Joseph practices compassion even before he knows the whole story.  Even early on, when he thinks Mary has committed some indiscretion, he shows compassion by dismissing her instead of publicly humiliating her.  Joseph’s default setting is to be compassionate even when he doesn’t know the whole story.  He doesn’t wait for the facts to come in and then decide whether or not to be compassionate, he doesn’t weigh the evidence to decide if Mary is worthy or deserving of his love.  In many ways the facts of what exactly happened to Mary and how she became pregnant are immaterial to Joseph, because he is going to show her unconditional compassion.

 

That sounds a lot like God’s love and grace.  Joseph’s life is marked by selfless, sacrificial love that so closely resembles the character and love of God – and that is what makes him a righteous man.

 

I can see in Jesus traits of his heavenly father, and his earthly father.  Don’t tell me that Joseph’s lifestyle of choosing compassion over condemnation didn’t have some influence on Jesus as he grew up.  Yes, Jesus is Love because God is Love, but growing up in a house filled with the kind of love embodied by Joseph also had tremendous influence.

 

During Jesus’ ministry, when he comes across a crowd confronting a woman caught in adultery, when they are on intent on stoning her, perhaps Jesus thought about his own mother, and his own earthly father who didn’t have her stoned to death in a similar situation, as he told the crowd, “He who is without sin, cast the first stone”?

 

Jesus grew up in a household where unqualified compassion was practiced, where grace was extended unconditionally, a house whose rule was to love first and ask questions later – Jesus lived and practiced that same compassion and grace and love throughout his life – and thank God he did.  Romans 5:8 tells us, “God shows his love for us in this way: while we were yet sinners, Christ died for us.”  Though we were sinners, though we were rebellious, though we had done nothing to earn or deserve anything, Christ gave himself on our behalf.  Friends, that’s what love does.  Love is to have a default toward compassion over condemnation.

 

Like Joseph.  In Joseph’s dream, the angel tells him that Jesus will be known as “Emmanuel,” which means “God with us.”  Not God is judging us, not God is condemning us, not God is reprimanding us, not God is against us.

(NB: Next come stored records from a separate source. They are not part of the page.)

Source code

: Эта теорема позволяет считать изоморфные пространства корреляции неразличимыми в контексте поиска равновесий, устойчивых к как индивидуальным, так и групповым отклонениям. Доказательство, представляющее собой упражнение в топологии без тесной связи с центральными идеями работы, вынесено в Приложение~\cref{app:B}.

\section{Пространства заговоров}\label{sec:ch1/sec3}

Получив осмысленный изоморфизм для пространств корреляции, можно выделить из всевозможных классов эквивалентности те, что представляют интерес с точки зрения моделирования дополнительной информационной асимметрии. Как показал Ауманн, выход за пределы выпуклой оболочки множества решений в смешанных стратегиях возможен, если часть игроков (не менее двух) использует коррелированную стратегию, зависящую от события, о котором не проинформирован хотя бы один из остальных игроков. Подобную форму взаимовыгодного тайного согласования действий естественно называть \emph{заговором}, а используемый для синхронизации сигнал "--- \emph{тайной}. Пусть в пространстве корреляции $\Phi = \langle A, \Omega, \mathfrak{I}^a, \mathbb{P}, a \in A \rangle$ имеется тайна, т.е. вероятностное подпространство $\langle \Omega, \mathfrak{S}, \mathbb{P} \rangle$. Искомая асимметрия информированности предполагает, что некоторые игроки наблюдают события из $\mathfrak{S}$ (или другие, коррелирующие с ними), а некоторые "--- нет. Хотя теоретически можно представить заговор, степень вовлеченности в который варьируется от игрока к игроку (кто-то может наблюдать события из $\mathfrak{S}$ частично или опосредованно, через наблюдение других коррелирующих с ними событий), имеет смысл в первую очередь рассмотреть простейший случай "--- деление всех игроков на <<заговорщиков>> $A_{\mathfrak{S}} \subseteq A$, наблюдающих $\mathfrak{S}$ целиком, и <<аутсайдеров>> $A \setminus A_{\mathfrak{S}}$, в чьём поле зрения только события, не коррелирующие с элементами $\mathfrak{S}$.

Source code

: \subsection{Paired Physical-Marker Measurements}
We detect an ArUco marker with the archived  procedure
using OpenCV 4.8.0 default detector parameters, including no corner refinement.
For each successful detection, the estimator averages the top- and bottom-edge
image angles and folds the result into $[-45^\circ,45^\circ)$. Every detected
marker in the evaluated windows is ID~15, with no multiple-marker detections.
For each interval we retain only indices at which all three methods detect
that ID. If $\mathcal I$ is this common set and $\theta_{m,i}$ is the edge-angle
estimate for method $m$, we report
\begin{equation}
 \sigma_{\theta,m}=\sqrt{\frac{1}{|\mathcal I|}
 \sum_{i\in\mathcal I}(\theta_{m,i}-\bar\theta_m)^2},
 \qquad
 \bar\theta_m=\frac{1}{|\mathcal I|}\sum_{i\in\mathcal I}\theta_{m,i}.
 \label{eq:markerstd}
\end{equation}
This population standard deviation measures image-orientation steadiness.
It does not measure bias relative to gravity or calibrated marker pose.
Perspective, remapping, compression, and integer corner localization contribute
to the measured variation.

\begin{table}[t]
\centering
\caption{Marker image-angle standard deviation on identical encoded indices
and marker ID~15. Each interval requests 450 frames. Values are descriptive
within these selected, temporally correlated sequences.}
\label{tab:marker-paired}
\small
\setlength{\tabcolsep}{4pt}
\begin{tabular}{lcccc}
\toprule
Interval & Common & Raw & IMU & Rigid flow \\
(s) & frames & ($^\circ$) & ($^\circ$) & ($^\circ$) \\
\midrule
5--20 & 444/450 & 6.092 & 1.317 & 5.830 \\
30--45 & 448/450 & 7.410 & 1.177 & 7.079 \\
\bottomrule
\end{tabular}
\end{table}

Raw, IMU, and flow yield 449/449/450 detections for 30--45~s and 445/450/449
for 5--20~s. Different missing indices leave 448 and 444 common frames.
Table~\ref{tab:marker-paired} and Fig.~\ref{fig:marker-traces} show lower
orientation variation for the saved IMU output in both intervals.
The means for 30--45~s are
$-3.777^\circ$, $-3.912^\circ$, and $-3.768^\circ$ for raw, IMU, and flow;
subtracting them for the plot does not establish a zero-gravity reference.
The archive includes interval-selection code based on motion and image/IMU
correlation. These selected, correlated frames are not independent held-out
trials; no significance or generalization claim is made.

His name matters – we worship a God who is with us in every way.

 

Christmas is nothing less than the celebration of God’s love in the world.  Emmanuel: “God is with us,” and if God is Love, Christmas means “Love is with us.”

 

Friends – “Love is with us.”  There is no greater good news I could give you – “Love is with us!” Love is with us!  Jesus is God’s love with a human face!  The birth of Jesus means God’s love is with us!  Jesus is the greatest gift we have ever received.  The point of this whole season is that God’s love has come to us.  And, if love is the point, then it is not enough to sit in a church service, sing some songs and go home.

 

No –the Christmas season is our call to demonstrate compassion over condemnation, like Joseph, like Jesus, like God.  We are part of a family who loves first and asks questions later.

 

Are you familiar with the practice of re-gifting?  You didn’t like something or it was the wrong size or you already had one, and so you gave it to someone else?  Be honest, anyone here ever re-gift something?

 

This year, what if we re-gift Jesus?  In a sense, that’s what the people of faith are always called to do – to receive God’s love and grace and forgiveness, and then to offer that love and grace and forgiveness to others.  So this year, let’s re-gift Jesus – not because you didn’t like him, not because he’s not your style, not because he doesn’t fit – re-gift Jesus because you enjoyed him so much you can’t keep him to yourself.

 

This year, re-gift Jesus by loving all.

 

Maybe there’s someone in your circle you have a hard time loving.  Maybe someone in your family or your neighborhood or at work or in your church who annoys you simply by opening their mouth – maybe that’s who God is calling you to love.

 

Maybe you have a hard time loving people who’ve done you wrong.  Maybe your ex, maybe your boss or a co-worker, maybe someone in your family.  Maybe there’s a broken relationship somewhere that needs some reconciliation and healing and forgiveness – maybe that’s who God is calling you to love.

 

Maybe you have a hard time loving people you don’t know.  On one hand, I hear that you want the church to grow.  On the other hand, I hear that you want to know everybody.  What I want you to see is that we can grow, which means everyone won’t know everyone.  Or, everyone can know everyone, which means we are done growing.  Plain and simple: we can know, OR we can grow.  But at this point in our history, we can no longer do both.

 

Everyone knowing everyone is a good thing.  That’s why it’s hard to let go of.  But everyone knowing Jesus is a God-thing.  The hardest choices we can make as a church are those in which we are asked to let go of a good thing in order to grasp a God-thing.

 

Sometimes our desire to know everyone is actually more about us than about others.  Because, if I know everyone, then everyone also knows me.  But, research indicates that most people need 10-15 meaningful relationships beyond their family to feel connected to a larger group.  10-15 people they know, and who know them.  10-15 people who care about them and will be there for them.  Everyone doesn’t need to know everyone, so long as everyone is known by someone.

 

So, love people you don’t know, love them enough to be willing that they might not know you, do that to embrace the God-thing of people knowing Jesus.

 

This Christmas, Love all.  People who are difficult to love, people we don’t even know.  Joseph loved Jesus before he knew him.  Jesus loved us before we knew him.  Jesus loves all.  Let’s re-gift Jesus by sharing his love in the same way.

 

Love like Jesus, a love he learned from both his heavenly father AND his earthly father.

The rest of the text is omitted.